Institusi lokal ini nantinya merupakan wadah saling
asah-asih-asuh diantara warga komunitas.
Berperan mengambil keputusan-keputusan, karena sangat dekat dan
benar-benar memahami kebutuhan komunitasnya.
4. Menfasilitasi Transformasi Wewenang Kepada
Masyarakat
Tumbuh dan berkembangnya kelembagaan lokal tentu diiringi dengan berbagai
kebutuhan, terutama pada aktualisasi kelembagaan tersebut dalam peranannya
sebagai aktor pembangunan. Pemerintah
sebagai fasilitator dalam paradigma baru pembangunan diharapkan mampu mengemban
peran baru sebagai “regulator sekaligus fasilitator” tentu tidak mudah, karena
umumnya peran fasilitasi adalah pendampingan bukan pengaturan.
Wewenang
untuk melakukan identifikasi, perencanaan, pelaksanaan dan monitoring serta
evaluasi pembangunan selayaknya diberikan kepada masyarakat secara positif dan
legowo yang di fasilitasi oleh aparat pemerintah.

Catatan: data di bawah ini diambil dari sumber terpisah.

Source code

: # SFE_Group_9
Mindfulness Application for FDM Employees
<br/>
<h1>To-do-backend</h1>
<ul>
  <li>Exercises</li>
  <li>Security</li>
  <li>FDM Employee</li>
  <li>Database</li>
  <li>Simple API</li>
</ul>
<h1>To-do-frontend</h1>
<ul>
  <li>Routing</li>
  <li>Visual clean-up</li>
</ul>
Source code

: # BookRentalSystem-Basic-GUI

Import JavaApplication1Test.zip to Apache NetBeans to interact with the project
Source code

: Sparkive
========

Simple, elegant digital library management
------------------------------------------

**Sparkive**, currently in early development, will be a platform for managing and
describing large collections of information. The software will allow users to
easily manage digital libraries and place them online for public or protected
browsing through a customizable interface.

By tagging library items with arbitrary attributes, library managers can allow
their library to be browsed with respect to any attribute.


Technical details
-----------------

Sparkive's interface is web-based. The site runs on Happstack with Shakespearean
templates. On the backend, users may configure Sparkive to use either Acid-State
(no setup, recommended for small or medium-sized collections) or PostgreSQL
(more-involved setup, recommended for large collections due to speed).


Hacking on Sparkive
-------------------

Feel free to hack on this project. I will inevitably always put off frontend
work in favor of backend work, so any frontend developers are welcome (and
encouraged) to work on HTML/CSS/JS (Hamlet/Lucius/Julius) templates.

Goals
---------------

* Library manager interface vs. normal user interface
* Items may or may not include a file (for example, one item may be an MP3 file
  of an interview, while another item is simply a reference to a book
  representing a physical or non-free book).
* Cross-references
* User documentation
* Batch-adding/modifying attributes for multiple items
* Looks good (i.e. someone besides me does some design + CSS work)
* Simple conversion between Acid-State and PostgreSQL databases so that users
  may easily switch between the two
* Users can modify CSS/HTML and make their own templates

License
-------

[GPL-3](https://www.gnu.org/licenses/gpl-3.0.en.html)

5. Mengembangkan Sistem Informasi Manajemen Pembangunan
Pendekatan
pembangunan secara sektoral ternyata kurang efisien ditinjau dari kepentingan
masyarakat dan pembelajaan uang. Sudah
saatnya pada era otonomi daerah dikembangkan Sistem informasi Manajemen yang
dapat merupakan basis informasi dalam rangkan pengambilan keputusan secara
komprehensif. Sebagai contoh saja, dalam
penetapan penduduk miskin. Beberapa
versi berkembang sesuai dengan kebutuhan dan pendekatannya, BPS, BKKBN dan
Susenas. Sebuah keluarga dapat masuk
kategori miskin dan juga tidak miskin sekaligus. Padahal semua pihak mengetahui bahwa survey
penetapan penduduk miskin tersebut juga menelan banyak biaya. Sudah saatnya masyarakat diajak bersama untuk
melakukan “pemetaan penduduk miskin secara partisipatif”. Masyarakat dipandu untuk menetapkan indikator
kemiskinan lokal, lalu menetapkan siapa yang miskin diantaranya dan sekaligus
memetakannya.
Sistem informasi
manajemen dapat dibangun dengan basis sumber informasi menggunakan kelembagaan
lokal yang ada di masyarakat. Dimana
secara ideal lembaga lokal akan menjalankan peran dan fungsinya secara efektif. Mereka akan menyampaikan kondisi wilayah
mereka secara jujur dan tanpa tekanan apapun, sehingga data yang masuk dalam
sistem informasiadalah adalah data valid, akurat dan faktual. Sistem informasi manajemen tidak harus
identik dengan adanya komputer, tetapi melainkan sistemnya yang perlu dibangun,
disosialisasikan serta diimplementasikan.
Dengan
sistem informasi manajemen yang memadai akan dapat disusun perencanaan yang
komprehensif, memadai dan berkeadilan karena semua wilayah memiliki akses yang
sama, bukan hanya pada wilayah dan daerah yang sering dikunjungi
pejabat-pejabat saja.
Intisari
dari paper ini adalah mencoba mengkaji penyebab kemiskinan menggunakan sudut
pandang pembangunan serta berbagai teori yang pernah dianut oleh pemerintah
kita, yang ternyata pada akhirnya kita terpuruk dalam kemiskinan. Menjadi negara penghutang ke –4 terbesar di
dunia, menjadi negara terkorup ke –5 didunia, dan berbagai predikat lain yang
kurang sedap. Bahkan Indonesia sudah tidak
malu lagi menerima IDA credit dari Bank Dunia yang hanya diperuntukkan bagi
negara sangat miskin.
Bukan mencari siapa yang salah, tetapi
masyarakat bertanya “bukankah kami di masa lalu tidak di ajak berembug”, ya
mungkin melalui DPR, ah DPR dimasa lalu kan Dewan Perwakilan Rezim, begitu kata
orang yang sinis. Tetapi kita semua
masih mencintai negara ini. Kita masih
punya energi untuk menanam, meskipun kita tahu bahwa kita tidak akan memetik,
melainkan untuk generasi
Juga sekelumit diusulkan strategi
pembangunan bertumpu pada pemberdayaan komunitas. Dimana pada saatnya nanti, energi sosial yang
ada dalam masyarakat dapat didaya-gunakan secara lebih positif untuk
kepentingan pembangunan bagi kesejahteraan bersama.